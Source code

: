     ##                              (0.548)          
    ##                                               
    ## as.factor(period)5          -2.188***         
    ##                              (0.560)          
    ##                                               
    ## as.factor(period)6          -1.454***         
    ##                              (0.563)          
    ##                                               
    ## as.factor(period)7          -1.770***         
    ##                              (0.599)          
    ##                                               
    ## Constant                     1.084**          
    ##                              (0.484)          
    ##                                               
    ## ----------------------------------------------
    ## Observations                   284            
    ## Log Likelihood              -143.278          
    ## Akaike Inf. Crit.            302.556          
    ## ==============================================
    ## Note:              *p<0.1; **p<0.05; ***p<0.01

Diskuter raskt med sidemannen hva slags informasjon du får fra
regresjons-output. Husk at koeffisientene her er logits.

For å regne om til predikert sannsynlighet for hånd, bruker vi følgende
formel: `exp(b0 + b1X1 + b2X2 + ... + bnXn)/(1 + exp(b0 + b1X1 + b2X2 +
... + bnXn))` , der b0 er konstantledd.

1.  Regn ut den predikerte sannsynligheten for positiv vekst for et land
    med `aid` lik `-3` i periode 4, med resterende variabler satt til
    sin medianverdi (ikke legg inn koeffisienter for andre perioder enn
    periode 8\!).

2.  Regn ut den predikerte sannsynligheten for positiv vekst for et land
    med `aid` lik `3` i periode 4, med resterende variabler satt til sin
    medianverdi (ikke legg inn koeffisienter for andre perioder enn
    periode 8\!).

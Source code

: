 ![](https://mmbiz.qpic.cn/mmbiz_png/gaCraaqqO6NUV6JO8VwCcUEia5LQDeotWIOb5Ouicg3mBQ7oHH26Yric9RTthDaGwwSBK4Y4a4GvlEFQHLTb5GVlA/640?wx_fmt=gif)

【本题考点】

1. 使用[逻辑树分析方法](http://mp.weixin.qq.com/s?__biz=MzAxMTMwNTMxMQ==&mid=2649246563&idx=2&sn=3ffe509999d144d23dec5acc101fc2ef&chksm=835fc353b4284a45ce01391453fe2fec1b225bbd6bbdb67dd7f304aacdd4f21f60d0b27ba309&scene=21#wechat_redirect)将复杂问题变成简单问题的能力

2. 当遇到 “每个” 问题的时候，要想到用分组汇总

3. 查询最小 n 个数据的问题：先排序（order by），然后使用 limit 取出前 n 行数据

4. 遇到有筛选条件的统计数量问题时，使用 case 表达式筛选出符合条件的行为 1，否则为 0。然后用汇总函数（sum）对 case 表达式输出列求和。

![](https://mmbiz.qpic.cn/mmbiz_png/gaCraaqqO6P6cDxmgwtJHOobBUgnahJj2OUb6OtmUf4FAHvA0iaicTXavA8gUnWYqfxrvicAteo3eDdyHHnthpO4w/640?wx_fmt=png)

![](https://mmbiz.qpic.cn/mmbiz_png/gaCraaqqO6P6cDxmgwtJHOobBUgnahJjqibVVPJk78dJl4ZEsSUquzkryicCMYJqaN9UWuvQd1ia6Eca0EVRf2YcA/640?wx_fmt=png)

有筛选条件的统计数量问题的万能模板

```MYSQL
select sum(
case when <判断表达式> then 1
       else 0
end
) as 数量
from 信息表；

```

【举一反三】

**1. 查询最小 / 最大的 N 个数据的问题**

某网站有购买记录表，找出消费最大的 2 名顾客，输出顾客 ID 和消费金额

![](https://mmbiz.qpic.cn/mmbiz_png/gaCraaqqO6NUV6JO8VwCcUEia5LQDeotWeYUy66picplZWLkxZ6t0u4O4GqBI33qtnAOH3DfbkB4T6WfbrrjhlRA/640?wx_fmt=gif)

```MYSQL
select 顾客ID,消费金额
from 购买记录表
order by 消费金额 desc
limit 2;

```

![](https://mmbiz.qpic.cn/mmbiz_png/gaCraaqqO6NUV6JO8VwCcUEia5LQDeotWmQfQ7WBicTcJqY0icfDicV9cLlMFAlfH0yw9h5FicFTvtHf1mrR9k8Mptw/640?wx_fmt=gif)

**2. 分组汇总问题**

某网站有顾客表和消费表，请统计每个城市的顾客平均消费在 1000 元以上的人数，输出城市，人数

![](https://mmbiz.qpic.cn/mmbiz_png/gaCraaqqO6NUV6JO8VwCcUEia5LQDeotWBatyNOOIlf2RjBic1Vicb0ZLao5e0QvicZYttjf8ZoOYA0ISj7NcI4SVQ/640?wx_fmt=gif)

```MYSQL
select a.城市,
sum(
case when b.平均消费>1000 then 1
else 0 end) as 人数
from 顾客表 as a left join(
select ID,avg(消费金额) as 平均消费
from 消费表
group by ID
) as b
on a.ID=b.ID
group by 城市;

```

**Exercise**
Report every line from the listing above where the string "andre" can be found.

**Answer for this exercise**
    sin medianverdi (ikke legg inn koeffisienter for andre perioder enn
    medianverdi (ikke legg inn koeffisienter for andre perioder enn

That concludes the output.